WORK REQUEST: All lines from the opening of the entries below through the line containing "tiny geometric correction." must be output exactly as they appear, with no other lines.

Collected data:
━━━━
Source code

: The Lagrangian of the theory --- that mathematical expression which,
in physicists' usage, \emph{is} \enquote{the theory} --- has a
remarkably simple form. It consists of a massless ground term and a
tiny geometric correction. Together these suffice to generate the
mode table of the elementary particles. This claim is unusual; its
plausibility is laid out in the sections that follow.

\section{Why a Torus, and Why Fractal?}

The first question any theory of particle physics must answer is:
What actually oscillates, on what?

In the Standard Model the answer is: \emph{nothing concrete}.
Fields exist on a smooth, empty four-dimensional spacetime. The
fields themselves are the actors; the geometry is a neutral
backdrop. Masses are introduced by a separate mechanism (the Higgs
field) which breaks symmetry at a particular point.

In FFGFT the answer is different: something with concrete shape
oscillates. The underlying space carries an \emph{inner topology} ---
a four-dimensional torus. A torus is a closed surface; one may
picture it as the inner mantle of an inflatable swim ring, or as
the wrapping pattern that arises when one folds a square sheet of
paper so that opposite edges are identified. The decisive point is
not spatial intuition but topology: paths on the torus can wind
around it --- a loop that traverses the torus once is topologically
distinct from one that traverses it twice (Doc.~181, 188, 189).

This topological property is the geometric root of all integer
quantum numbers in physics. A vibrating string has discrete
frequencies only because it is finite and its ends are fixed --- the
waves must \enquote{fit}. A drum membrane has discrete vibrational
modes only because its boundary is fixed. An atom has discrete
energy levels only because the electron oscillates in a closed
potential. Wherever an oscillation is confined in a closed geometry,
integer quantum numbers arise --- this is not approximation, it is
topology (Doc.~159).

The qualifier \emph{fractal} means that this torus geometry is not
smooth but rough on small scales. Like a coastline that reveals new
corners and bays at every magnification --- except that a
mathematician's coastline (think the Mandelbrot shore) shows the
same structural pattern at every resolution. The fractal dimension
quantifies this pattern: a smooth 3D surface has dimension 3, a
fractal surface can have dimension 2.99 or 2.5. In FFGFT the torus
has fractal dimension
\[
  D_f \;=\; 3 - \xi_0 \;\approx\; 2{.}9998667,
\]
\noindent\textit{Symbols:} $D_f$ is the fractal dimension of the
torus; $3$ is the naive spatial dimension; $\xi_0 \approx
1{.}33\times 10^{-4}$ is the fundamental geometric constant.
━━━━
EXPECTED OUTPUT:
Source code

: The Lagrangian of the theory --- that mathematical expression which,
in physicists' usage, \emph{is} \enquote{the theory} --- has a
remarkably simple form. It consists of a massless ground term and a
tiny geometric correction. Together these suffice to generate the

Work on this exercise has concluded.